Mais prendre conscience de ces associations entre un comportement et une image permet d’agir sur celle-ci. Il s’agit de la casser. Anthony Robbins cite cet exemple avec ses propres enfants : pour être sûr qu’ils n’associent rien de positif avec la prise de drogue, il les amena, avec un ami de l’Armée du Salut, dans un immeuble squatté par des junkies, défoncés, en manque, en crise, etc. Le but était qu’ils associent définitivement la prise de drogue avec cette image de déchéance, de crasse, de douleur.

Mais inversement, on peut également tenter d’associer les comportements positifs avec une image positive.
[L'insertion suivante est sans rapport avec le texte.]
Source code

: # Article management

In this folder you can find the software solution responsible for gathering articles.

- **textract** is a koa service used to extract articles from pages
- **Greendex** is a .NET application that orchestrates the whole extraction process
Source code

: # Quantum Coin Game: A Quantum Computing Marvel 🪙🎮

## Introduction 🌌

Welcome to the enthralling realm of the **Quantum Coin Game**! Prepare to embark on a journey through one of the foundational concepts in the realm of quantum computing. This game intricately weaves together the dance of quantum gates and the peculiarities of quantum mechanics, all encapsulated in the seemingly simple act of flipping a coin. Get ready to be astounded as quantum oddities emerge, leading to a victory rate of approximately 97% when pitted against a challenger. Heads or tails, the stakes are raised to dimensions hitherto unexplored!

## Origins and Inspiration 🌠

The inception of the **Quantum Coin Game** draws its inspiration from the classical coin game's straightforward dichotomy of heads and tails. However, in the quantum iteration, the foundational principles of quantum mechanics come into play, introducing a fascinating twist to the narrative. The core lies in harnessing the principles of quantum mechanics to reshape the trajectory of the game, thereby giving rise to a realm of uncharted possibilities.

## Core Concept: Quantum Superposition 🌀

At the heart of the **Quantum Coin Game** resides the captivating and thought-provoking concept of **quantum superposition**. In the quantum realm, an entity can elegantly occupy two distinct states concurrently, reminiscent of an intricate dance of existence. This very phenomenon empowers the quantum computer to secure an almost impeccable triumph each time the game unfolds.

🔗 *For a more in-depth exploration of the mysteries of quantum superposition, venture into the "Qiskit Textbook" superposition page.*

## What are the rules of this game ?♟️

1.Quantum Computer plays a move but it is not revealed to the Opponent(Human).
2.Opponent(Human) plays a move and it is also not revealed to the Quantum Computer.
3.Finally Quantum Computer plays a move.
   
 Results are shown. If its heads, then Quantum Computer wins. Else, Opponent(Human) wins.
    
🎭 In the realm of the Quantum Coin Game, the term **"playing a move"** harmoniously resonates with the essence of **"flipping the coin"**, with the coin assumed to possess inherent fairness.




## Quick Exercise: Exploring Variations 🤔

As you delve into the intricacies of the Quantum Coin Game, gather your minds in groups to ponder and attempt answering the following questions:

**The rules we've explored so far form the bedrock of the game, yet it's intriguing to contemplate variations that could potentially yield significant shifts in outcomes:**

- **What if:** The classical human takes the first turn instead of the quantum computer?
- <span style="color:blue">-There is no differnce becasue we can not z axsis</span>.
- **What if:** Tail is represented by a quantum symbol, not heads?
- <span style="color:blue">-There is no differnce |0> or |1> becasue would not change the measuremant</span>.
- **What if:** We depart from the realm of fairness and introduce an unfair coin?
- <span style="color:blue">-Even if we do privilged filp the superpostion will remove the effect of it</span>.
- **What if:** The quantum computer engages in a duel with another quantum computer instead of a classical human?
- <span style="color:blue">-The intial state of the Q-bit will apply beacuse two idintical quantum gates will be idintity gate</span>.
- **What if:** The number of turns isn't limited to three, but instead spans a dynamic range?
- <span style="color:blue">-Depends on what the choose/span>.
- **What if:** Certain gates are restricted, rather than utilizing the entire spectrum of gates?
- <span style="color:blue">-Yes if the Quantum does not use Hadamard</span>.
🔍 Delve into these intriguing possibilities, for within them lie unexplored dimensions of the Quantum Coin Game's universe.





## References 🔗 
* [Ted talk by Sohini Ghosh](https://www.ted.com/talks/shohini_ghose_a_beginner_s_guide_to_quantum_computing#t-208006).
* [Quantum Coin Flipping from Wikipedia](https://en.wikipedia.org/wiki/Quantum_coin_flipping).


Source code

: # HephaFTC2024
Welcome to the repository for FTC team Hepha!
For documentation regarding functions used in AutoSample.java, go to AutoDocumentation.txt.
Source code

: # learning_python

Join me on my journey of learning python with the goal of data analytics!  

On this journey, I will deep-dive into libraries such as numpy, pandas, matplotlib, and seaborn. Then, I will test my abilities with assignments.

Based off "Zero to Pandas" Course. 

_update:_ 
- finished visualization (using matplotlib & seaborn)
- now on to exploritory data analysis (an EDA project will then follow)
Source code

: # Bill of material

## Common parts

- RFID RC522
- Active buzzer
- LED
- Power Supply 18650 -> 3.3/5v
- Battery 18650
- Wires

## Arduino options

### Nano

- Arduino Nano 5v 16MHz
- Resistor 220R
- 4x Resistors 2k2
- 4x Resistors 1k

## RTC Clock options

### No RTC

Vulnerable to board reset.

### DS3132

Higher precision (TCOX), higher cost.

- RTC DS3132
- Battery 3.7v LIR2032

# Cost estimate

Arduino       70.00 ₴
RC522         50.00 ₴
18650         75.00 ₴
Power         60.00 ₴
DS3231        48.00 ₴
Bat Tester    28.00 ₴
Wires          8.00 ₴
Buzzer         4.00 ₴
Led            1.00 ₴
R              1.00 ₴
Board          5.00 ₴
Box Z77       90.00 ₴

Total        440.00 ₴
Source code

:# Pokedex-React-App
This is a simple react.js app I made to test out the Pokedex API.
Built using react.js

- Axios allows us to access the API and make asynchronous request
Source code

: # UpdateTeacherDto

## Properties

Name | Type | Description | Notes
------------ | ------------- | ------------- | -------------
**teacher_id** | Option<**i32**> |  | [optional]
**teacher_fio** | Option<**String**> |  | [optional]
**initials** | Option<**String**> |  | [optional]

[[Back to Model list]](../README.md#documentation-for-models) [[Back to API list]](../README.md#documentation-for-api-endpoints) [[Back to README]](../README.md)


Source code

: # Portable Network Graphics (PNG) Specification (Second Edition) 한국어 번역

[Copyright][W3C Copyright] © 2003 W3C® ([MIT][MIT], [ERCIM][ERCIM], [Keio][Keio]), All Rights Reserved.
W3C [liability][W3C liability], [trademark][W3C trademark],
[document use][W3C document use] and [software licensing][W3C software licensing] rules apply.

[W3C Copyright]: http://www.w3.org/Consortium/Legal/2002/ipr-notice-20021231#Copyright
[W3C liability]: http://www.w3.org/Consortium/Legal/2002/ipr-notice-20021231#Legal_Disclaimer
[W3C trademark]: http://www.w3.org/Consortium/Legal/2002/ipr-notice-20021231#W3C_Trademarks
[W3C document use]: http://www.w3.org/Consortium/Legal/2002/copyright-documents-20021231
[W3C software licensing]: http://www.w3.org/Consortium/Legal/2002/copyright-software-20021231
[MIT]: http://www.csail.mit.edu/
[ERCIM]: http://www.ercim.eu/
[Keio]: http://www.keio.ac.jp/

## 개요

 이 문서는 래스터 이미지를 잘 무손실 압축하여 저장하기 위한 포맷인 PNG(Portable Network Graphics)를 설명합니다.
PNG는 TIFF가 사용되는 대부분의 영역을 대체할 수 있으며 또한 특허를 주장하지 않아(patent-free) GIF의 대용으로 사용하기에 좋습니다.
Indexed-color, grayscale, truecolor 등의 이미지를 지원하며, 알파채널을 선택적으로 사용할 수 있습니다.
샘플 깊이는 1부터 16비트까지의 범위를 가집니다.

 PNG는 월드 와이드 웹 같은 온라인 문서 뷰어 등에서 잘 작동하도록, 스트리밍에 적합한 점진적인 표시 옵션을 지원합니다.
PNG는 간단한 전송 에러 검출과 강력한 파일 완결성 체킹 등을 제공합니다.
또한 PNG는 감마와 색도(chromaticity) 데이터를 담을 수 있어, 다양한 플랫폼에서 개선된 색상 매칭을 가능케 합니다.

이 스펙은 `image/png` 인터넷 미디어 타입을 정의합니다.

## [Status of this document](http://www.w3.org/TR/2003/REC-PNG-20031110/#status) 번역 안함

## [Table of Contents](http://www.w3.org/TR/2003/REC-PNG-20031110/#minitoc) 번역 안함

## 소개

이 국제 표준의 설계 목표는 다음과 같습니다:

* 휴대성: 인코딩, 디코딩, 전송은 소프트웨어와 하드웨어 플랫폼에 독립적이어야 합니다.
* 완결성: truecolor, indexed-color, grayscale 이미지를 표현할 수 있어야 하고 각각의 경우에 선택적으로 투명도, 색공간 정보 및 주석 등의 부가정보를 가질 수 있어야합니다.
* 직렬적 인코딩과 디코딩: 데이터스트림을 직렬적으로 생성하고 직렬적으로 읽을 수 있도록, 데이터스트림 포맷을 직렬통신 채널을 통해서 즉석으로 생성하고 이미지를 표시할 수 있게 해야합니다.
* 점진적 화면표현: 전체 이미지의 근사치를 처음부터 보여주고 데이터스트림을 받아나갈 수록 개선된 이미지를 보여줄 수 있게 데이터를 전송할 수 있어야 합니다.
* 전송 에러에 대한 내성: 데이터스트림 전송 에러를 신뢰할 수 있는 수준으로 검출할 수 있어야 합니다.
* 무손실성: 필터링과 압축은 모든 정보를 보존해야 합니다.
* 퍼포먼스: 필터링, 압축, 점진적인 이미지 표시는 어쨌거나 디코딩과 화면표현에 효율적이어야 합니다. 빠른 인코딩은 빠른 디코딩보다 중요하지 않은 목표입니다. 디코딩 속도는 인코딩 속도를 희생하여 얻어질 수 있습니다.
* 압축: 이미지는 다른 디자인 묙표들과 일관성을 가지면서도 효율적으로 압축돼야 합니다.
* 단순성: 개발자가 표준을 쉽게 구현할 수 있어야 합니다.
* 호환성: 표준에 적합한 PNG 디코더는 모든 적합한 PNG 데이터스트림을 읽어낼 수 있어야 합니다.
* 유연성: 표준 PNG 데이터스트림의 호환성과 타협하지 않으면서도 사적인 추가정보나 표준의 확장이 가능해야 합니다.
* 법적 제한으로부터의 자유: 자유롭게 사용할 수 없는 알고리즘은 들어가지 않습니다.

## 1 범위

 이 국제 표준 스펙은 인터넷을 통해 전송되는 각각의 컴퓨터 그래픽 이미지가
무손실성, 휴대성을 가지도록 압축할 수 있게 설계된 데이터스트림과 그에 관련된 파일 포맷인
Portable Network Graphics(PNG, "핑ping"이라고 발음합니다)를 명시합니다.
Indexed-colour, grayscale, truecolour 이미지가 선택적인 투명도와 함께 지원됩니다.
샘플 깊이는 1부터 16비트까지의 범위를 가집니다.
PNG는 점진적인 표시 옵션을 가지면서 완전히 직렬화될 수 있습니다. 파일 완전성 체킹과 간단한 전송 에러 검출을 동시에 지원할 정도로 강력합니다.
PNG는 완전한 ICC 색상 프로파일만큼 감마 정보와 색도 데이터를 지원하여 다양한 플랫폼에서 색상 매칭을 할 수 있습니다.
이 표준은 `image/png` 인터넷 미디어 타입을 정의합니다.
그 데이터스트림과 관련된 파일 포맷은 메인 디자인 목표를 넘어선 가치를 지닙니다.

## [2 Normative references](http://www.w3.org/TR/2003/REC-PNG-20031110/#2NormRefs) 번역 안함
Il faut donc trouver des exemples positifs, de jeunes « cools » qui ne fument pas, boivent modérément, ne se droguent pas, mangent sainement.

Pour cela, j’utilise depuis plusieurs années la référence aux « Straight-Edges ». Les straight-edges représentent une mouvance issue du punk-hardcore. Leur but est de garder une certaine indépendance d’esprit, de garder un contrôle sur soi, contrairement aux personnes sous influence d’alcool ou de drogues. L’image est déjà différente : ils ne sont pas trop coincés pour fumer, boire, etc., ils ont décidé de ne pas le faire, pour rester libres ! On est déjà dans un comportement qui parle aux adolescents ! Et qui est valorisant !

Le meilleur matériel pédagogique que j’ai trouvé, ce sont les vidéos publicitaires pour le mouvement straight-edge, que voici :

Je les diffuse en classe, et je traduis. Voilà donc des jeunes qui sont loin d’être coincés, ils sont tatoués, ils écoutent de la musique que tous les ados n’aiment pas nécessairement, mais qui, à leurs yeux, n’est pas ringarde. Ce sont même des caïds, des « tough guys », et pourtant ils ne fument pas, ne boivent pas, sont végétariens, etc. !

L’association neurologique est brisée. Et c’est le plus important ! La non-consommation de drogue, de tabac, etc., peut être valorisée ! Et là, votre cours sur la santé pourra avoir un impact sur la santé de vos élèves.

En conclusion, que vous enseigniez des choses relatives aux drogues et assuétudes, à l’alimentation, à l’hygiène, etc., que devez-vous faire ?

Trouvez des exemples :

  1. de jeunes qui ont CHOISI des comportements sains ET
  2. qui présentent une identité valorisée, valorisable, à laquelle on voudrait s’identifier.